What is expected
Copy exactly the lines from the start of the material through the line with "A MongoDB 3.0-compatible". Pictures stay out of the copy.

Data extract
■ ■ ■

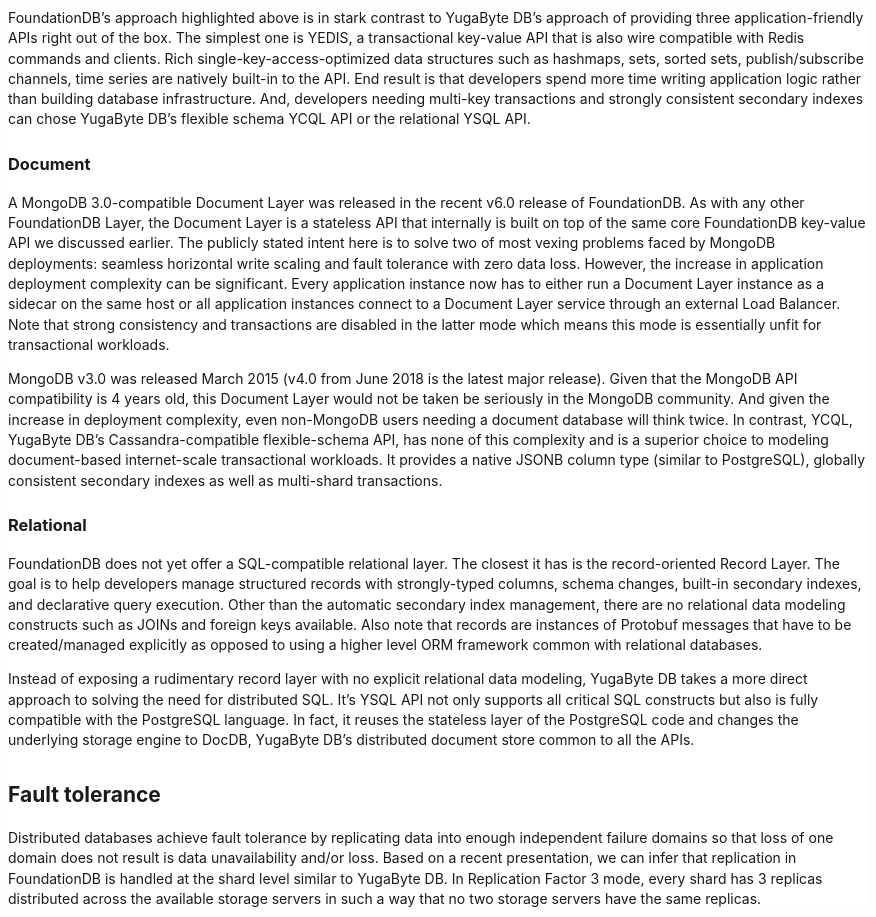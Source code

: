 FoundationDB’s approach highlighted above is in stark contrast to YugaByte DB’s approach of providing three application-friendly APIs right out of the box. The simplest one is YEDIS, a transactional key-value API that is also wire compatible with Redis commands and clients. Rich single-key-access-optimized data structures such as hashmaps, sets, sorted sets, publish/subscribe channels, time series are natively built-in to the API. End result is that developers spend more time writing application logic rather than building database infrastructure. And, developers needing multi-key transactions and strongly consistent secondary indexes can chose YugaByte DB’s flexible schema YCQL API or the relational YSQL API.

### Document

A MongoDB 3.0-compatible Document Layer was released in the recent v6.0 release of FoundationDB. As with any other FoundationDB Layer, the Document Layer is a stateless API that internally is built on top of the same core FoundationDB key-value API we discussed earlier. The publicly stated intent here is to solve two of most vexing problems faced by MongoDB deployments: seamless horizontal write scaling and fault tolerance with zero data loss. However, the increase in application deployment complexity can be significant. Every application instance now has to either run a Document Layer instance as a sidecar on the same host or all application instances connect to a Document Layer service through an external Load Balancer. Note that strong consistency and transactions are disabled in the latter mode which means this mode is essentially unfit for transactional workloads.

MongoDB v3.0 was released March 2015 (v4.0 from June 2018 is the latest major release). Given that the MongoDB API compatibility is 4 years old, this Document Layer would not be taken be seriously in the MongoDB community. And given the increase in deployment complexity, even non-MongoDB users needing a document database will think twice. In contrast, YCQL, YugaByte DB’s Cassandra-compatible flexible-schema API, has none of this complexity and is a superior choice to modeling document-based internet-scale transactional workloads. It provides a native JSONB column type (similar to PostgreSQL), globally consistent secondary indexes as well as multi-shard transactions.

### Relational

FoundationDB does not yet offer a SQL-compatible relational layer. The closest it has is the record-oriented Record Layer. The goal is to help developers manage structured records with strongly-typed columns, schema changes, built-in secondary indexes, and declarative query execution. Other than the automatic secondary index management, there are no relational data modeling constructs such as JOINs and foreign keys available. Also note that records are instances of Protobuf messages that have to be created/managed explicitly as opposed to using a higher level ORM framework common with relational databases.

Instead of exposing a rudimentary record layer with no explicit relational data modeling, YugaByte DB takes a more direct approach to solving the need for distributed SQL. It’s YSQL API not only supports all critical SQL constructs but also is fully compatible with the PostgreSQL language. In fact, it reuses the stateless layer of the PostgreSQL code and changes the underlying storage engine to DocDB, YugaByte DB’s distributed document store common to all the APIs.

## Fault tolerance

Distributed databases achieve fault tolerance by replicating data into enough independent failure domains so that loss of one domain does not result is data unavailability and/or loss. Based on a recent presentation, we can infer that replication in FoundationDB is handled at the shard level similar to YugaByte DB. In Replication Factor 3 mode, every shard has 3 replicas distributed across the available storage servers in such a way that no two storage servers have the same replicas.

■ ■ ■

Written answer
Source code

: FoundationDB’s approach highlighted above is in stark contrast to YugaByte DB’s approach of providing three application-friendly APIs right out of the box. The simplest one is YEDIS, a transactional key-value API that is also wire compatible with Redis commands and clients. Rich single-key-access-optimized data structures such as hashmaps, sets, sorted sets, publish/subscribe channels, time series are natively built-in to the API. End result is that developers spend more time writing application logic rather than building database infrastructure. And, developers needing multi-key transactions and strongly consistent secondary indexes can chose YugaByte DB’s flexible schema YCQL API or the relational YSQL API.

### Document

A MongoDB 3.0-compatible Document Layer was released in the recent v6.0 release of FoundationDB. As with any other FoundationDB Layer, the Document Layer is a stateless API that internally is built on top of the same core FoundationDB key-value API we discussed earlier. The publicly stated intent here is to solve two of most vexing problems faced by MongoDB deployments: seamless horizontal write scaling and fault tolerance with zero data loss. However, the increase in application deployment complexity can be significant. Every application instance now has to either run a Document Layer instance as a sidecar on the same host or all application instances connect to a Document Layer service through an external Load Balancer. Note that strong consistency and transactions are disabled in the latter mode which means this mode is essentially unfit for transactional workloads.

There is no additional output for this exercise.